# PROBLEM REQUIREMENTS
Once the line containing "set3 & word2vec" has been written out, stop; until then, restate each line of the entries below word for word from the first.

[Source records]

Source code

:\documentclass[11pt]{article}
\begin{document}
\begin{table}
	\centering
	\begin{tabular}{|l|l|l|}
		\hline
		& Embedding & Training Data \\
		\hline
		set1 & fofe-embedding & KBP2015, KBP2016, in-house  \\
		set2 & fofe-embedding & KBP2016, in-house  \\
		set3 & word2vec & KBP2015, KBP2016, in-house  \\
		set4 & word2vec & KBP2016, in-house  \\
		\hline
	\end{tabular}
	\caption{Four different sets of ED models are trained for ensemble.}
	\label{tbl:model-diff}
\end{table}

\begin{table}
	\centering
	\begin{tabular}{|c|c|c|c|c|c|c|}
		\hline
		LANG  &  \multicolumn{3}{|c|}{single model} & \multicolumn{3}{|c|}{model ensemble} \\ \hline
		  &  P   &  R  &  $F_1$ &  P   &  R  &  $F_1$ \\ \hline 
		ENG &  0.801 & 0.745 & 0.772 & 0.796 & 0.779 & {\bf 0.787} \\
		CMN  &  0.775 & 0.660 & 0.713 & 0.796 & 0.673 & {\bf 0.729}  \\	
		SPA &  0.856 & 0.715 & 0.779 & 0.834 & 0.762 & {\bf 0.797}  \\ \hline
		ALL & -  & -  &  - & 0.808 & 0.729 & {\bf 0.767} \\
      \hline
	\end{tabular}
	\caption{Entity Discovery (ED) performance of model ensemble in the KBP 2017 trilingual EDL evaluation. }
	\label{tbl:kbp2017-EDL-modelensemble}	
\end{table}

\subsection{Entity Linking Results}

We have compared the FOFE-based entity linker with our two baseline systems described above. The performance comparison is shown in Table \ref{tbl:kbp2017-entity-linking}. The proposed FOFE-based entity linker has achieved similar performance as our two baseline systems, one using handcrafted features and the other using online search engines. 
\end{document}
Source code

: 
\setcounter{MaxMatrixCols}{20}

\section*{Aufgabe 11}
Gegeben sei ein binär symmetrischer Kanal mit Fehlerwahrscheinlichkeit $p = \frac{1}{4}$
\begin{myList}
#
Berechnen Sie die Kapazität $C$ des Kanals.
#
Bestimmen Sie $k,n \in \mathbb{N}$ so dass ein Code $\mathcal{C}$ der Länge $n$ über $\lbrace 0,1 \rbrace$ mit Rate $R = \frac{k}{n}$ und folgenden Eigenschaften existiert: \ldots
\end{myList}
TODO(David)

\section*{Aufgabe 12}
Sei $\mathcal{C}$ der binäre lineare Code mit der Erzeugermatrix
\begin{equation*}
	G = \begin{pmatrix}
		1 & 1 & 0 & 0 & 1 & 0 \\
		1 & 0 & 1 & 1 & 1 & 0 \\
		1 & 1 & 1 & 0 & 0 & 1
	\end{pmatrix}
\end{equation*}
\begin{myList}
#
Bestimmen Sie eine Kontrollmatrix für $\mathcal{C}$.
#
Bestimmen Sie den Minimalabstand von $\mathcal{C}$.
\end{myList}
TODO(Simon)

# WRITTEN ANSWER
Source code

:\documentclass[11pt]{article}
\begin{document}
\begin{table}
	\centering
	\begin{tabular}{|l|l|l|}
		\hline
		& Embedding & Training Data \\
		\hline
		set1 & fofe-embedding & KBP2015, KBP2016, in-house  \\
		set2 & fofe-embedding & KBP2016, in-house  \\
		set3 & word2vec & KBP2015, KBP2016, in-house  \\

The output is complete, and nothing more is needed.